Metadata-Version: 2.1
Name: nebulae
Version: 0.4.0
Summary: A novel and simple framework based on prevalent DL framework and other image processing libs. v0.4.0: a brand new version is released. it is more compatible with the backend framework so as to ease pain for transplanting code.
Home-page: https://github.com/
Author: Seria
Author-email: zzqsummerai@yeah.net
License: UNKNOWN
Platform: UNKNOWN
Classifier: Programming Language :: Python :: 3
Classifier: License :: OSI Approved :: MIT License
Classifier: Operating System :: OS Independent
Description-Content-Type: text/markdown
Requires-Dist: graphviz
Requires-Dist: h5py
Requires-Dist: pillow
Requires-Dist: piexif
Requires-Dist: scipy
Requires-Dist: numpy (<1.16)

# Nebulae Brochure

**A novel and simple framework based on concurrent mainstream frameworks and other image processing libraries. It is convenient to deploy almost every module independently.**

------

## Modules Overview

Fuel: easily manage and read dataset you need anytime

Toolkit: includes many utilities for better support of nebulae

------

## Fuel

**FuelGenerator()**

Build a FuelGenerator to spatial efficently store data.

- config: [<u>dict</u>] A dictionary containing all parameters.

- file_dir: [<u>str</u>] Where your raw data is.

- file_list: [<u>str</u>] A csv file in which all the raw datum file name and labels are listed.

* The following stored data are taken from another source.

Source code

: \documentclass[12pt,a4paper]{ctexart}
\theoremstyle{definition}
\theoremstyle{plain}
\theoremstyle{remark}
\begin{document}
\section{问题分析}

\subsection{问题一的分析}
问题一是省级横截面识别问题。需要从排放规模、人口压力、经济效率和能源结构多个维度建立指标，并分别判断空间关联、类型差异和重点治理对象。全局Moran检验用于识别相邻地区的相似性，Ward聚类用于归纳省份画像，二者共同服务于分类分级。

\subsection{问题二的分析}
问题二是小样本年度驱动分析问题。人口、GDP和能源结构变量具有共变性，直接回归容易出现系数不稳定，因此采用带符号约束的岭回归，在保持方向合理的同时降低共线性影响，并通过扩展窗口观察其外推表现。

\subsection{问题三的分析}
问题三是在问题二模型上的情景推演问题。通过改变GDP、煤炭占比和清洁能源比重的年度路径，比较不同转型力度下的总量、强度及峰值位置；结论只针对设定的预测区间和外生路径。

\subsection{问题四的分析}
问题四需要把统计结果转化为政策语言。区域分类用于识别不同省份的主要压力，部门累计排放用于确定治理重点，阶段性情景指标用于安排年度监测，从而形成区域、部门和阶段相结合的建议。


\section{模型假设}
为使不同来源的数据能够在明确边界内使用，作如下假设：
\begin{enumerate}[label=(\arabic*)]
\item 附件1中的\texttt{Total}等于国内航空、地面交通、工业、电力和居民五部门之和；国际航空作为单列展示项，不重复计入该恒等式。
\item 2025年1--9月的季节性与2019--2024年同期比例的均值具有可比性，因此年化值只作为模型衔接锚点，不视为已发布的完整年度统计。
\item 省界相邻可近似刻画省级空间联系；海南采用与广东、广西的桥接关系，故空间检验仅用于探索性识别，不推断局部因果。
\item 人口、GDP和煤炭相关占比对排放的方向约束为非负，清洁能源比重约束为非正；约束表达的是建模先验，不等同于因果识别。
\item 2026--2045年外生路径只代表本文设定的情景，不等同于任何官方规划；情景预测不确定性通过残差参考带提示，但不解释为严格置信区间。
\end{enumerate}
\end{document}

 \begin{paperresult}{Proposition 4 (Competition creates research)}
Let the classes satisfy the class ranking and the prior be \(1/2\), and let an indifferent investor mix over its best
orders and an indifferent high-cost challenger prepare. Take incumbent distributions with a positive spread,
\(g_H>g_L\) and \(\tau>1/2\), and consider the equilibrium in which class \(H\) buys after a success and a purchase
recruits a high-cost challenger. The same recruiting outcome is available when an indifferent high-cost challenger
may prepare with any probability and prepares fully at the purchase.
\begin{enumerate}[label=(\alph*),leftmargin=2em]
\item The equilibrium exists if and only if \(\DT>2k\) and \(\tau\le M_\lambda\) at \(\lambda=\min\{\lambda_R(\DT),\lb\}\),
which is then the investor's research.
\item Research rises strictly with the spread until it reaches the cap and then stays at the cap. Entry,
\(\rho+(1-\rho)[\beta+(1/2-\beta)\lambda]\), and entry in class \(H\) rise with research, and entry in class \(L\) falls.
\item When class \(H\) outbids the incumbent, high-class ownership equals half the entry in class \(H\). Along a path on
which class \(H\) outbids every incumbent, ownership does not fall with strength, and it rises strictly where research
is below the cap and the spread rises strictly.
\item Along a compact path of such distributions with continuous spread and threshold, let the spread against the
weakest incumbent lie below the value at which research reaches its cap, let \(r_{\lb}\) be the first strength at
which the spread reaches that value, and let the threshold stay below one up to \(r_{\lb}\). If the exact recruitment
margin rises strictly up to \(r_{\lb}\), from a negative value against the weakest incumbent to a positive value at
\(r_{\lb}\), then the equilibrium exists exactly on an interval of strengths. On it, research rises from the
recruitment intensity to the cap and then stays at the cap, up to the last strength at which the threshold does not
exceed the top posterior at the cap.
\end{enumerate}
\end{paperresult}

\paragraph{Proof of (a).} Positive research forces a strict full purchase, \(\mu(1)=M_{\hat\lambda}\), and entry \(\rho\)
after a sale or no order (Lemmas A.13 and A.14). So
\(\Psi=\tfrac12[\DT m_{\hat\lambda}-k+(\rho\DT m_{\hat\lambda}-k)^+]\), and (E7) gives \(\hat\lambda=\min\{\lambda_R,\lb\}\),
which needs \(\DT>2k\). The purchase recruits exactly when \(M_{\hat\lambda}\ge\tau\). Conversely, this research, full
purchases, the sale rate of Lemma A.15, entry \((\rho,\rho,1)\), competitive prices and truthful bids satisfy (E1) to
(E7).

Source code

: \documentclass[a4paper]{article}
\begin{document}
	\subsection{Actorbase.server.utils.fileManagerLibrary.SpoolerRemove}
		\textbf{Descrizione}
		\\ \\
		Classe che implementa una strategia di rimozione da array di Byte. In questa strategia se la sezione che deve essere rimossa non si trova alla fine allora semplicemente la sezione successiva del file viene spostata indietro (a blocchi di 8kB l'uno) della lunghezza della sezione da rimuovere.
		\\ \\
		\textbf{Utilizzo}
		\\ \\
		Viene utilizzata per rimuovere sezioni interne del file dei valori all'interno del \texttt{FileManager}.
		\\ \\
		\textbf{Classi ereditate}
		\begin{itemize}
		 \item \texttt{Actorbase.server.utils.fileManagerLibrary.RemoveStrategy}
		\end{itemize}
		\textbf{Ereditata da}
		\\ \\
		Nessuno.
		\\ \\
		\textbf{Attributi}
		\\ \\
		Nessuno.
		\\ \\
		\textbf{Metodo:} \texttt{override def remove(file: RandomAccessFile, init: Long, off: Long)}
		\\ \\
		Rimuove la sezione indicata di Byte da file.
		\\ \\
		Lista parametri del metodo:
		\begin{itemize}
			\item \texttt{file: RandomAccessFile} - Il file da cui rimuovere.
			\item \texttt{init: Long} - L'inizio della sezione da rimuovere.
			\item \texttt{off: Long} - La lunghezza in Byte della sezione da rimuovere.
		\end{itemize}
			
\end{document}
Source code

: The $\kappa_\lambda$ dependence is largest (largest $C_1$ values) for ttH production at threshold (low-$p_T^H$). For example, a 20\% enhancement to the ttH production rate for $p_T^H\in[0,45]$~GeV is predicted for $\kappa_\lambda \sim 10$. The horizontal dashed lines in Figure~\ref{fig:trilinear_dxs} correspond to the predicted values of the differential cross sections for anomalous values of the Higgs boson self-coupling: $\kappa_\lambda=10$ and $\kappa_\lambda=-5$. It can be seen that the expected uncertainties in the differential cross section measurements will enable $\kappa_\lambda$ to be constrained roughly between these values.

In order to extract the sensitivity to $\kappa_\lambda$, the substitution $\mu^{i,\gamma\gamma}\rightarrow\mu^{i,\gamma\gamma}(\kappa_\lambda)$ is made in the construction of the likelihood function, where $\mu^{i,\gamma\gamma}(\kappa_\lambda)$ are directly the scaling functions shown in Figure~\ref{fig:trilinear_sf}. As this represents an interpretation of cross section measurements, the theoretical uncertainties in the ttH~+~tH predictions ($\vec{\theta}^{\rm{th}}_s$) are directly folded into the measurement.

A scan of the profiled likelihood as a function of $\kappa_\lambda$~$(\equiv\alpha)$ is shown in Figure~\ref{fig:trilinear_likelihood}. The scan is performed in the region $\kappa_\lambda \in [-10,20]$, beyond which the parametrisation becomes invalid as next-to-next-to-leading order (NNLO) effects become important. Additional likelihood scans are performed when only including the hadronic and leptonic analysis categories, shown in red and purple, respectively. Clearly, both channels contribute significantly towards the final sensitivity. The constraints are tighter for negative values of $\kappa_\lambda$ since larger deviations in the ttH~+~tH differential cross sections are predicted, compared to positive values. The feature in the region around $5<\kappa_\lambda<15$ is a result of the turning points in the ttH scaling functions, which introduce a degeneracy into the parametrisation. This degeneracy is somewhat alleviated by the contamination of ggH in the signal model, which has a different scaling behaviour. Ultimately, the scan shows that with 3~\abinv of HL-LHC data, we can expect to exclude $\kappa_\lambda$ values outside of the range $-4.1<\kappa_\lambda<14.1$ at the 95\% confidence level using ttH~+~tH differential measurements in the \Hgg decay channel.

- dtype: [<u>list</u> of <u>str</u>] A list of data types of all columns but the first one in *file_list*. Valid data types are 'uint8', 'uint16', 'uint32', 'int8', 'int16', 'int32', 'int64', 'float16', 'float32', 'float64', 'str'. Plus, if you add a 'v' as initial character e.g. 'vuint8', the data of each row in this column is allowed  to be saved in variable length.

- is_seq: [<u>bool</u>] If it is data sequence e.g. video frames. Defaults to false.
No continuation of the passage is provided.